Ясно, что двойная природа произведения искусства как автономное единство, которое, однако, в отношении к абсолютному искусства лишь релятивно, требует переоценки критики. Обратным образом, понятие произведения искусства у романтиков может непосредственно быть выведено из их понятия критики. Она, однако, обладает ей свойственной двойной природой, которая проявляется дополнением к двойной природе произведения искусства. Ибо критикой осуществляется как разрушение произведения искусства, так и его спасение: в смысле снятия его индивидуальной ограниченности. В тесной взаимосвязи этих понятий в конце концов проявляется принципиальное уравнение критики и искусства (ср. 69). С этой точки зрения они уже друг в друге присутствуют. По теории романтиков, критика проницает произведение изнутри, в виде “объективной” или “формальной” иронии (85), которая появляется, когда само произведение частью перенимает задачу своей собственной критики и, в двояком смысле имманентно, “демонстрирует свое отношение к идее” (87).
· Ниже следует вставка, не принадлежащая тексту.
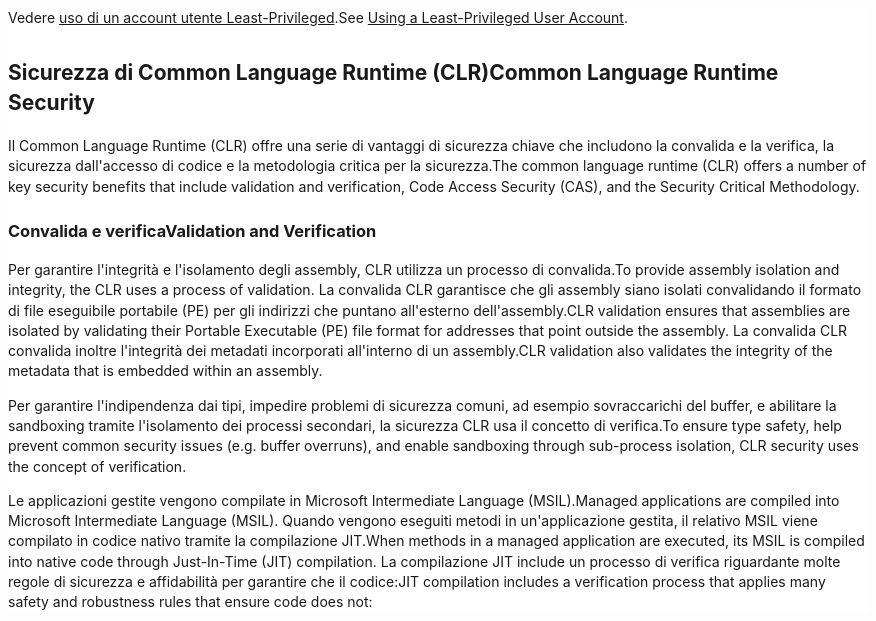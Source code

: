  <span data-ttu-id="6231e-153">Vedere [uso di un account utente Least-Privileged](/previous-versions/tn-archive/cc700846%28v=technet.10%29).</span><span class="sxs-lookup"><span data-stu-id="6231e-153">See [Using a Least-Privileged User Account](/previous-versions/tn-archive/cc700846%28v=technet.10%29).</span></span>  
  
## <a name="common-language-runtime-security"></a><span data-ttu-id="6231e-154">Sicurezza di Common Language Runtime (CLR)</span><span class="sxs-lookup"><span data-stu-id="6231e-154">Common Language Runtime Security</span></span>  

 <span data-ttu-id="6231e-155">Il Common Language Runtime (CLR) offre una serie di vantaggi di sicurezza chiave che includono la convalida e la verifica, la sicurezza dall'accesso di codice e la metodologia critica per la sicurezza.</span><span class="sxs-lookup"><span data-stu-id="6231e-155">The common language runtime (CLR) offers a number of key security benefits that include validation and verification, Code Access Security (CAS), and the Security Critical Methodology.</span></span>  

### <a name="validation-and-verification"></a><span data-ttu-id="6231e-156">Convalida e verifica</span><span class="sxs-lookup"><span data-stu-id="6231e-156">Validation and Verification</span></span>  

 <span data-ttu-id="6231e-157">Per garantire l'integrità e l'isolamento degli assembly, CLR utilizza un processo di convalida.</span><span class="sxs-lookup"><span data-stu-id="6231e-157">To provide assembly isolation and integrity, the CLR uses a process of validation.</span></span> <span data-ttu-id="6231e-158">La convalida CLR garantisce che gli assembly siano isolati convalidando il formato di file eseguibile portabile (PE) per gli indirizzi che puntano all'esterno dell'assembly.</span><span class="sxs-lookup"><span data-stu-id="6231e-158">CLR validation ensures that assemblies are isolated by validating their Portable Executable (PE) file format for addresses that point outside the assembly.</span></span> <span data-ttu-id="6231e-159">La convalida CLR convalida inoltre l'integrità dei metadati incorporati all'interno di un assembly.</span><span class="sxs-lookup"><span data-stu-id="6231e-159">CLR validation also validates the integrity of the metadata that is embedded within an assembly.</span></span>  
  
 <span data-ttu-id="6231e-160">Per garantire l'indipendenza dai tipi, impedire problemi di sicurezza comuni, ad esempio sovraccarichi del buffer, e abilitare la sandboxing tramite l'isolamento dei processi secondari, la sicurezza CLR usa il concetto di verifica.</span><span class="sxs-lookup"><span data-stu-id="6231e-160">To ensure type safety, help prevent common security issues (e.g. buffer overruns), and enable sandboxing through sub-process isolation, CLR security uses the concept of verification.</span></span>  
  
 <span data-ttu-id="6231e-161">Le applicazioni gestite vengono compilate in Microsoft Intermediate Language (MSIL).</span><span class="sxs-lookup"><span data-stu-id="6231e-161">Managed applications are compiled into Microsoft Intermediate Language (MSIL).</span></span> <span data-ttu-id="6231e-162">Quando vengono eseguiti metodi in un'applicazione gestita, il relativo MSIL viene compilato in codice nativo tramite la compilazione JIT.</span><span class="sxs-lookup"><span data-stu-id="6231e-162">When methods in a managed application are executed, its MSIL is compiled into native code through Just-In-Time (JIT) compilation.</span></span> <span data-ttu-id="6231e-163">La compilazione JIT include un processo di verifica riguardante molte regole di sicurezza e affidabilità per garantire che il codice:</span><span class="sxs-lookup"><span data-stu-id="6231e-163">JIT compilation includes a verification process that applies many safety and robustness rules that ensure code does not:</span></span>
На формальной иронии также частично покоится понятие символической формы, мероустанавливающей для развития беньяминовской критики. Ее практическая дефиниция в отношении критики звучит как программное описание собственного метода Беньямина в работе о Wahlverwandtschaften: “Критика искусства исполняет эту символическую форму в ее чистоте, она освобождает ее от всех сущностно чуждых моментов, с которыми она может быть связана в произведении, и заканчивает растворением произведения.” (98) Когда Бенья-мин поэтапно переходит от критики единичного произведения искусства к всеобщей критике истории, сначала в книге о барочной драме, затем в работе о пассажах, — без того, чтобы изменять по сути своим методическим основоположениям — он вынужден предполагать, что нечто подобное символической форме налично не только в произведении искусства, но что она также связана с определенными моментами исторического развития. Функцию этого литературного понятия в последствии наследует понятие исторического истока. Разбираемое здесь Послесловие может рассматриваться как первый шаг его развития, которое выказывает двоякое движение: изолирования понятия и одновременного расширения области его применения.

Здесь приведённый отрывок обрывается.